Your goal.
When a line of the entries contains "multirow", please list that line.

Stored data.

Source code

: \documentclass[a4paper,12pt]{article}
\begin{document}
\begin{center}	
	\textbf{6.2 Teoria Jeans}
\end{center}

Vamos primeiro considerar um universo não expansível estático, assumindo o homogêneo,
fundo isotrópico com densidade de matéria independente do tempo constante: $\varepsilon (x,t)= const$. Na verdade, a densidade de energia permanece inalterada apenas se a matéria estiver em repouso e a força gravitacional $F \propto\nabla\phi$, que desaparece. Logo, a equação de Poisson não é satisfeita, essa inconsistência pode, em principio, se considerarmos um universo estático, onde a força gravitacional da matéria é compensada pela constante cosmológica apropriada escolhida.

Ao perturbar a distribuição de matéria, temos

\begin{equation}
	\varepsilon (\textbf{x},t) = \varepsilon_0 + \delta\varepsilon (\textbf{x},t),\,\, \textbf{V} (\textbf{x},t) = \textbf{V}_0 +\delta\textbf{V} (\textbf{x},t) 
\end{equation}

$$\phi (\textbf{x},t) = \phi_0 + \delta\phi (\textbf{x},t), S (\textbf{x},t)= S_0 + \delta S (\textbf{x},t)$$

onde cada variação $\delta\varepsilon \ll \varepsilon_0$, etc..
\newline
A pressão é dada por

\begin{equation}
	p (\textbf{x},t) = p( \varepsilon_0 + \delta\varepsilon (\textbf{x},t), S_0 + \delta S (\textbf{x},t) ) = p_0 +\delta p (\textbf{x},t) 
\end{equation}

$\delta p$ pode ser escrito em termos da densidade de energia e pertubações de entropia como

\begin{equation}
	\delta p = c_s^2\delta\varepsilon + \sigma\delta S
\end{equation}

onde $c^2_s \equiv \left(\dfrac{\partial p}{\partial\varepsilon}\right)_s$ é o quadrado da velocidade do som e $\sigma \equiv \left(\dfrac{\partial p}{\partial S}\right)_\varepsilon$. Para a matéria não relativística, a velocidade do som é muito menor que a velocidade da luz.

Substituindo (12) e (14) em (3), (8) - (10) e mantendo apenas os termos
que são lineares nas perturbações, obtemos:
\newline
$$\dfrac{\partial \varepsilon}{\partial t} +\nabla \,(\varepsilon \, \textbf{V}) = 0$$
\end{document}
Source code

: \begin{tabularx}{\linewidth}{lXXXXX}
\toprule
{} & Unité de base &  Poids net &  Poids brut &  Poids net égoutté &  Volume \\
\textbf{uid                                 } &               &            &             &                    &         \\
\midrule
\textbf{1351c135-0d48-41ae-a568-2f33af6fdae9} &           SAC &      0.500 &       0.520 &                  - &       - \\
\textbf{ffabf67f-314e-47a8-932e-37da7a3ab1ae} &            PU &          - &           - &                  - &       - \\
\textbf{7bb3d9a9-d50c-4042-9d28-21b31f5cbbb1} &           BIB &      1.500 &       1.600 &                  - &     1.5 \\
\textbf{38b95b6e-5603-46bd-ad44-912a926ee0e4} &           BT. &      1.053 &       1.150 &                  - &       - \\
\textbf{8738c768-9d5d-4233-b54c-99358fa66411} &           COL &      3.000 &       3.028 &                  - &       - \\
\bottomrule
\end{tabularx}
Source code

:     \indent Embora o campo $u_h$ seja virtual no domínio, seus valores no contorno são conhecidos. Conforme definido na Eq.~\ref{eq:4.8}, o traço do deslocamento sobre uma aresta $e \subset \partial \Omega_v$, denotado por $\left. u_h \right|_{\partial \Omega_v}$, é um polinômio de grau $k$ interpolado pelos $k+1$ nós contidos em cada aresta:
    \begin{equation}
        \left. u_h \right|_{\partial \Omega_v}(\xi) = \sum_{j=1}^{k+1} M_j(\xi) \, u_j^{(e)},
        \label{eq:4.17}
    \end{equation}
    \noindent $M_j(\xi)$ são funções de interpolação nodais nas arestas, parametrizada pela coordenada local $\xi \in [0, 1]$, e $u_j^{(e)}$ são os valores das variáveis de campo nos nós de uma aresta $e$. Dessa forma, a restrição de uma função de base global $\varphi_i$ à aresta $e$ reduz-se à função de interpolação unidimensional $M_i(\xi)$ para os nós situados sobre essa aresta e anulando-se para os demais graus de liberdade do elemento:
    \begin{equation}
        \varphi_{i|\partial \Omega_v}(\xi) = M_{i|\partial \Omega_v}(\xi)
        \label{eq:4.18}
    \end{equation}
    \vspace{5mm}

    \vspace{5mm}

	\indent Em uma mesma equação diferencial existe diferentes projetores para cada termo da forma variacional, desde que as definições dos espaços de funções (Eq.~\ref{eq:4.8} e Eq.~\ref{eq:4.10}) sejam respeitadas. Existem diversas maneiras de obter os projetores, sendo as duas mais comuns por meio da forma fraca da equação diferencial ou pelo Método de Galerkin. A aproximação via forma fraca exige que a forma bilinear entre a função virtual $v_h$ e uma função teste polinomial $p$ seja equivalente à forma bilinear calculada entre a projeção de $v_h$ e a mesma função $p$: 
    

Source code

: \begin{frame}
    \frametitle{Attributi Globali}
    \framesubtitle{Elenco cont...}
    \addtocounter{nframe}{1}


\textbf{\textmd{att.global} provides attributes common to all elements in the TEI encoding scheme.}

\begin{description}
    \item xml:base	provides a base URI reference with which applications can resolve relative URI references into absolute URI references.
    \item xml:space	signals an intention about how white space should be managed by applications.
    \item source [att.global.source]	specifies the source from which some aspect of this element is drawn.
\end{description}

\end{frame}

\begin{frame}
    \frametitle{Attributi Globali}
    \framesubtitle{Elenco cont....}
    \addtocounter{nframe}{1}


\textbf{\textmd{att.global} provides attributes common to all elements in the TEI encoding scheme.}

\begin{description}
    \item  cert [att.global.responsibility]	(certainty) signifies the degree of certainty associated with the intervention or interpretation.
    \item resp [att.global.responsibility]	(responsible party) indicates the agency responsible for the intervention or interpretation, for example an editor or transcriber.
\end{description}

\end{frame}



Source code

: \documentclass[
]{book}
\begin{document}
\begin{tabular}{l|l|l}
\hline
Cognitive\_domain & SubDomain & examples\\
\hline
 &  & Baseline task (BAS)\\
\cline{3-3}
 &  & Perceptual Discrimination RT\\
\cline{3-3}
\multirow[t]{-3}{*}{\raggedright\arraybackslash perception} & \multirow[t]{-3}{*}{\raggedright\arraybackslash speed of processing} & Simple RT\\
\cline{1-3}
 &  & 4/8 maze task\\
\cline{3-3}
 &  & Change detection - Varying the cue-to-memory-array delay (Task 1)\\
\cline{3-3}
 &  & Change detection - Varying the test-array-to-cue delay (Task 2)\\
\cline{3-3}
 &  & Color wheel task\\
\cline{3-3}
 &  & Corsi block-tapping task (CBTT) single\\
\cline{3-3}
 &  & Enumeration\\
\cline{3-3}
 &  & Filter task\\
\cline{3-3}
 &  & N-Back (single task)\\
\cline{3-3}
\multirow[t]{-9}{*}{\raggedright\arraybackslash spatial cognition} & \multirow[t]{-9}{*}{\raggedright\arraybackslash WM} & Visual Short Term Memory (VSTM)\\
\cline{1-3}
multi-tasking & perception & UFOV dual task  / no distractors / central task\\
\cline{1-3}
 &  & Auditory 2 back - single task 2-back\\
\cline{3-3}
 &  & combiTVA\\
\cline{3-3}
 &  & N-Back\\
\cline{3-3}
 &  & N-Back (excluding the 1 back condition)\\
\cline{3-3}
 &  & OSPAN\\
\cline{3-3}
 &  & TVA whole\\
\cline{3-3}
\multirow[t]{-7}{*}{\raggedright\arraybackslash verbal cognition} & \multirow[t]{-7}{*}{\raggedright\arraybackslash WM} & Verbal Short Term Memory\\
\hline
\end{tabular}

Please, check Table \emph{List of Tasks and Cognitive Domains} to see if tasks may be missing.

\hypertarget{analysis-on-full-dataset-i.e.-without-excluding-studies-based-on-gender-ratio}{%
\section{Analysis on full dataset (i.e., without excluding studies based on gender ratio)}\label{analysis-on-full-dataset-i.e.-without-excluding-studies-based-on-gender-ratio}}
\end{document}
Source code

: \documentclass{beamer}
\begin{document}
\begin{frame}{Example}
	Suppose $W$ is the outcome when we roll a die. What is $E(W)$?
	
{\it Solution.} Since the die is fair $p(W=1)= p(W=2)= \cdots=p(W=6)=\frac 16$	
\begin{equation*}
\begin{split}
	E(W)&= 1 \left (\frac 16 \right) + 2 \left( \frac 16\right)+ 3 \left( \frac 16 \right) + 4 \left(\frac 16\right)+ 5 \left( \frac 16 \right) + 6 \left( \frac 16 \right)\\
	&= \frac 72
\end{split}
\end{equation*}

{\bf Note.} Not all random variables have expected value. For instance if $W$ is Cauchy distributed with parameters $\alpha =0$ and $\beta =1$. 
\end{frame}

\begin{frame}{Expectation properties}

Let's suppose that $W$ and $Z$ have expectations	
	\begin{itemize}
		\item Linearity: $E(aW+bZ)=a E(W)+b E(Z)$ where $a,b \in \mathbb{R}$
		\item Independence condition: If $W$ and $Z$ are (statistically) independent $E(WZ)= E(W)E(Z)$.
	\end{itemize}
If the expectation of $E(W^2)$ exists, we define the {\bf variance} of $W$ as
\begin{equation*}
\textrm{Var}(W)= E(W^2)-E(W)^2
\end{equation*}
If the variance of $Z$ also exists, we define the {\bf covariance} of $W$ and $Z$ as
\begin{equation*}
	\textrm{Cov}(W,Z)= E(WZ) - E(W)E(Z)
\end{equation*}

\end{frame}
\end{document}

Finished exercise.
\multirow[t]{-3}{*}{\raggedright\arraybackslash perception} & \multirow[t]{-3}{*}{\raggedright\arraybackslash speed of processing} & Simple RT\\
\multirow[t]{-9}{*}{\raggedright\arraybackslash spatial cognition} & \multirow[t]{-9}{*}{\raggedright\arraybackslash WM} & Visual Short Term Memory (VSTM)\\
\multirow[t]{-7}{*}{\raggedright\arraybackslash verbal cognition} & \multirow[t]{-7}{*}{\raggedright\arraybackslash WM} & Verbal Short Term Memory\\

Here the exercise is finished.